Selain itu, Erasmus juga menilai Richard sudah membongkar kebenaran di balik kasus pembunuhan Yosua. Padahal, dia hanya seorang anggota polisi berpangkat rendah di bawah Ferdy Sambo.
"Ada konteks kerentanan ketika Bharada E dalam satu lingkungan perbuatan pidana ini. Bayangkan kasus ini kalau nggak ada Bharada E dan Bharada E nggak ungkap kebenaran," ungkapnya.
Richard Dituntut 12 Tahun Penjara
Seperti diketahui, jaksa menuntut Richard dengan 12 tahun hukuman penjara terkait kasus pembunuhan berencana Brigadir Yosua.

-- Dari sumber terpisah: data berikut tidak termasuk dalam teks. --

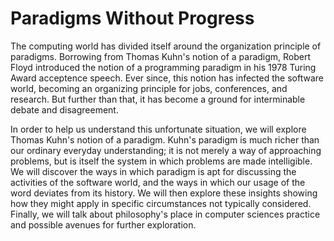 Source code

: # Paradigms Without Progress

The computing world has divided itself around the organization principle of paradigms. Borrowing from Thomas Kuhn's notion of a paradigm, Robert Floyd introduced the notion of a programming paradigm in his 1978 Turing Award acceptence speech. Ever since, this notion has infected the software world, becoming an organizing principle for jobs, conferences, and research. But further than that, it has become a ground for interminable debate and disagreement. 

In order to help us understand this unfortunate situation, we will explore Thomas Kuhn's notion of a paradigm. Kuhn's paradigm is much richer than our ordinary everyday understanding; it is not merely a way of approaching problems, but is itself the system in which problems are made intelligible. We will discover the ways in which paradigm is apt for discussing the activities of the software world, and the ways in which our usage of the word deviates from its history. We will then explore these insights showing how they might apply in specific circumstances not typically considered. Finally, we will talk about philosophy's place in computer sciences practice and possible avenues for further exploration. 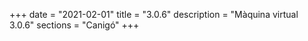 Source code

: +++
date        = "2021-02-01"
title       = "3.0.6"
description = "Màquina virtual 3.0.6"
sections    = "Canigó"
+++ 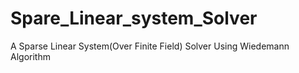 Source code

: # Spare_Linear_system_Solver
A Sparse Linear System(Over Finite Field) Solver Using Wiedemann Algorithm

Jaksa menyatakan tidak ada alasan yang pembenaran maupun pemaaf yang dapat meloloskan Richard dari jeratan hukuman pidana.
"Di dalam persidangan tidak ditemukan adanya dalam diri terdakwa yang dapat menghapus unsur kesalahan pidana baik alasan pemaaf maupun pembenar, terhadap dakwaan primer yang kami buktikan pada analisis yuridis," kata jaksa di ruang sidang Pengadilan Negeri Jakarta Selatan, Rabu (18/1/2023).
"Tidak ada alasan pemaaf dan pembenar terhadap dakwaan yang sudah kami periksa, maka terdakwa harus dipidana," sambungnya.